== ENTRIES SUPPLIED ==
•••••

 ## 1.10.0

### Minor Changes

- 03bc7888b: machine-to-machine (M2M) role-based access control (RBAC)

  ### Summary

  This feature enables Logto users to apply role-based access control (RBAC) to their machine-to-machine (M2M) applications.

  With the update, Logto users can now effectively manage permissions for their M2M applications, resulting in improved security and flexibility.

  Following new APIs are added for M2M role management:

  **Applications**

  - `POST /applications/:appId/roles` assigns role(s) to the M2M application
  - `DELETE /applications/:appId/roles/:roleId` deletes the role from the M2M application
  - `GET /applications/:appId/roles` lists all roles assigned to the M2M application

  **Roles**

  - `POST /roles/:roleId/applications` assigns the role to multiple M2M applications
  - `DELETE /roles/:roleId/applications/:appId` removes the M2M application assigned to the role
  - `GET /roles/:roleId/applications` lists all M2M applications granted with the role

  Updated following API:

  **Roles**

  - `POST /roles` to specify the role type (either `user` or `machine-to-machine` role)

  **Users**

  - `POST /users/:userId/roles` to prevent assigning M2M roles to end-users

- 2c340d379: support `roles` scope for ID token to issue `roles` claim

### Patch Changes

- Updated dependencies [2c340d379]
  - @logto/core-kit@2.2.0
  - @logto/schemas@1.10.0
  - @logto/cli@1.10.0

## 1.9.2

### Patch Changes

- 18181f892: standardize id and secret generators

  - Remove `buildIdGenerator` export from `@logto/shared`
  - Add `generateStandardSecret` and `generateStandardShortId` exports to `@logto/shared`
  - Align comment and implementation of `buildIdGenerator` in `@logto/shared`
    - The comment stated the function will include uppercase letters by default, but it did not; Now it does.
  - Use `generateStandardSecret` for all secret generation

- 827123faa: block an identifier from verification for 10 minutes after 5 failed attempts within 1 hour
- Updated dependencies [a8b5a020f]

•••••

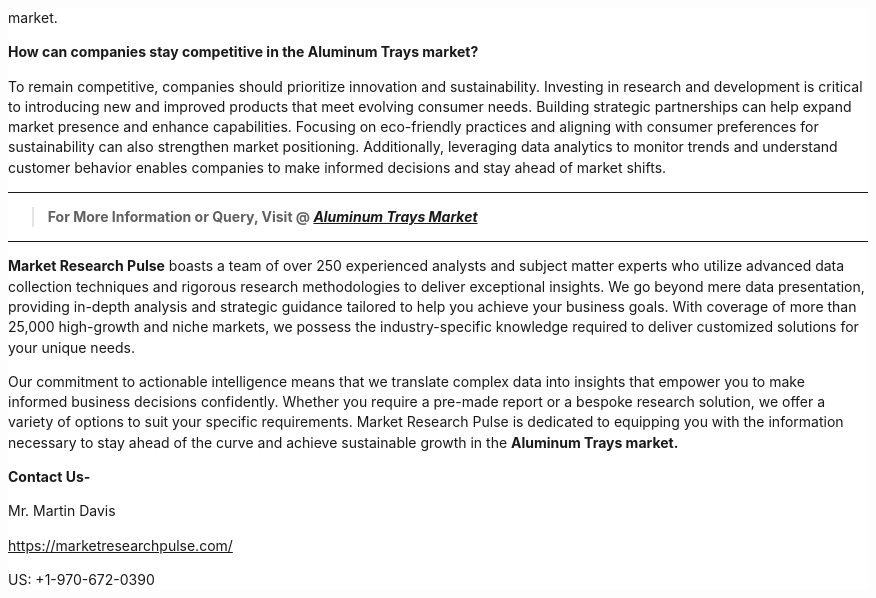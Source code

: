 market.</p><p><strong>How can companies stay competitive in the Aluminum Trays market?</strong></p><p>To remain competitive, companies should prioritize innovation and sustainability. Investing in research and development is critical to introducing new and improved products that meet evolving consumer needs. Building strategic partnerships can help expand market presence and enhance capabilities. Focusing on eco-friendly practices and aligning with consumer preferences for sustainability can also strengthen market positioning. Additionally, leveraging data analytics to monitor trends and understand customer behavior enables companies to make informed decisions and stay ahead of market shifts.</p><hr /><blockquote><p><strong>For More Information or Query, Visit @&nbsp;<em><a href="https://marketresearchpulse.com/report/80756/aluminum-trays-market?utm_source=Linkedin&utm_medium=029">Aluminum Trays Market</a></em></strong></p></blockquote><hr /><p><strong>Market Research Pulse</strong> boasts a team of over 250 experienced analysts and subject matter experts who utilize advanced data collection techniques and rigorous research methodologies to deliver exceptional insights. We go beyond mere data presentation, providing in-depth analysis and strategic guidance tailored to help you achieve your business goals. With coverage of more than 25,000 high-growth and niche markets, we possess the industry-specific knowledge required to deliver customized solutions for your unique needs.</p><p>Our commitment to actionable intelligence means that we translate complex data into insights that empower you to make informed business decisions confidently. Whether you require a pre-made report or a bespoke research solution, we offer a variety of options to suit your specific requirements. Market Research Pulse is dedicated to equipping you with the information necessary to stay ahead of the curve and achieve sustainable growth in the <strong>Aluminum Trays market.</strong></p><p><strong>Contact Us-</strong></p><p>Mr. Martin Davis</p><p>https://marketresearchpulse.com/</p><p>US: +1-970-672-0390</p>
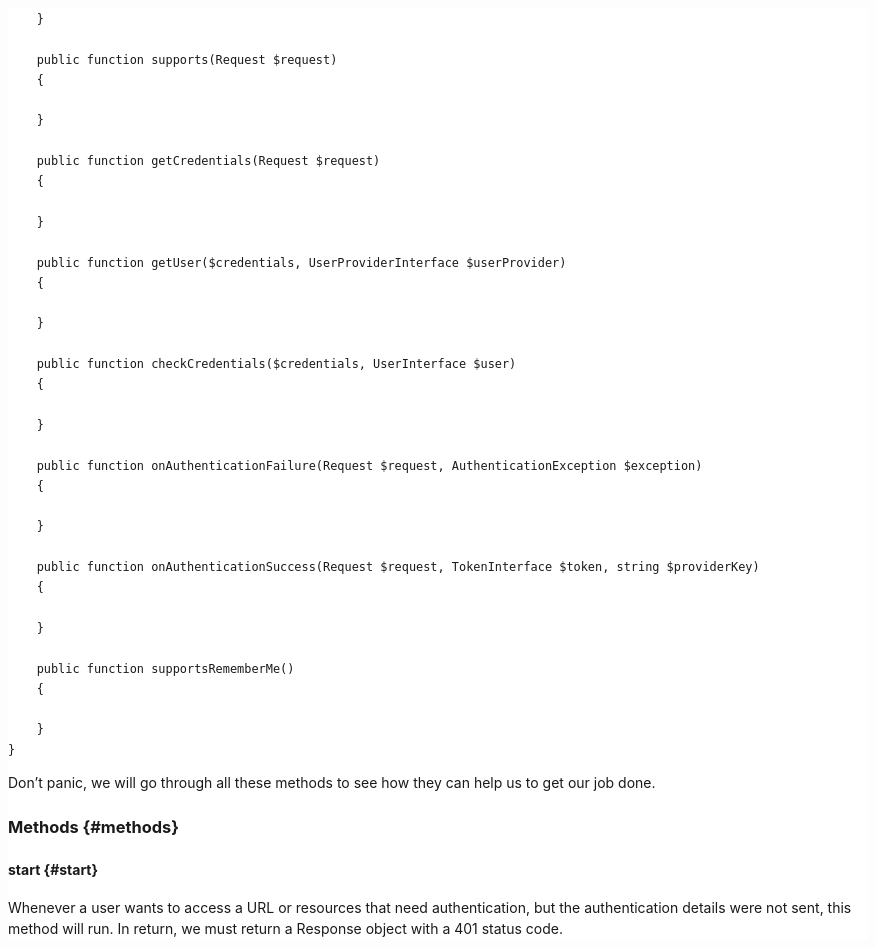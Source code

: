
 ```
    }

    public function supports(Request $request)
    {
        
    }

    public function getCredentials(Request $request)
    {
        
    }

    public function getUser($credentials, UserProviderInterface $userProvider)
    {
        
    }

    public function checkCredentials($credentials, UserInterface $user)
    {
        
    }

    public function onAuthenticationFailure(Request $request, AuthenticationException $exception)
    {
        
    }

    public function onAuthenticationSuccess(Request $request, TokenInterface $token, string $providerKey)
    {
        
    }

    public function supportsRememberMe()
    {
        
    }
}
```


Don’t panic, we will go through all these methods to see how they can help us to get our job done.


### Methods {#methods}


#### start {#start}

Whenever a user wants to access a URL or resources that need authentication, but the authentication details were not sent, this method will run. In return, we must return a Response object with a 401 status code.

•••••

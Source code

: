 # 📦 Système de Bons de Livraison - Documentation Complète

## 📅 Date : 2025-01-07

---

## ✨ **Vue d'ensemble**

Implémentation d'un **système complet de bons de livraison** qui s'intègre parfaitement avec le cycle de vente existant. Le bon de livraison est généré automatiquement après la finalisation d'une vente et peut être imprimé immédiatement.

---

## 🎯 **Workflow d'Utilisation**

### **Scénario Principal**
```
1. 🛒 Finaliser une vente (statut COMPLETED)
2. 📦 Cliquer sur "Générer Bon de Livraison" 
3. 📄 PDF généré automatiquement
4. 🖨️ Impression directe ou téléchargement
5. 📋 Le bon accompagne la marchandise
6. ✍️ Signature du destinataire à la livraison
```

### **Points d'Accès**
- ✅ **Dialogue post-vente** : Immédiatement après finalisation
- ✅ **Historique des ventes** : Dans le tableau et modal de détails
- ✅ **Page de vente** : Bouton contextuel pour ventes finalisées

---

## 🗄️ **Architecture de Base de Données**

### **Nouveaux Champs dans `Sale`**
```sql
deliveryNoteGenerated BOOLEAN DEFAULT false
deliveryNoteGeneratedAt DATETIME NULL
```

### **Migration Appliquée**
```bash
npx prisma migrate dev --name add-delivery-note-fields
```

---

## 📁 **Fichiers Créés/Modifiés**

•••••

== WHAT THE TASK ASKS ==
Filter the records, keeping only lines that contain "request", and show those lines.

== EXPECTED OUTPUT ==
    public function supports(Request $request)
    public function getCredentials(Request $request)
    public function onAuthenticationFailure(Request $request, AuthenticationException $exception)
    public function onAuthenticationSuccess(Request $request, TokenInterface $token, string $providerKey)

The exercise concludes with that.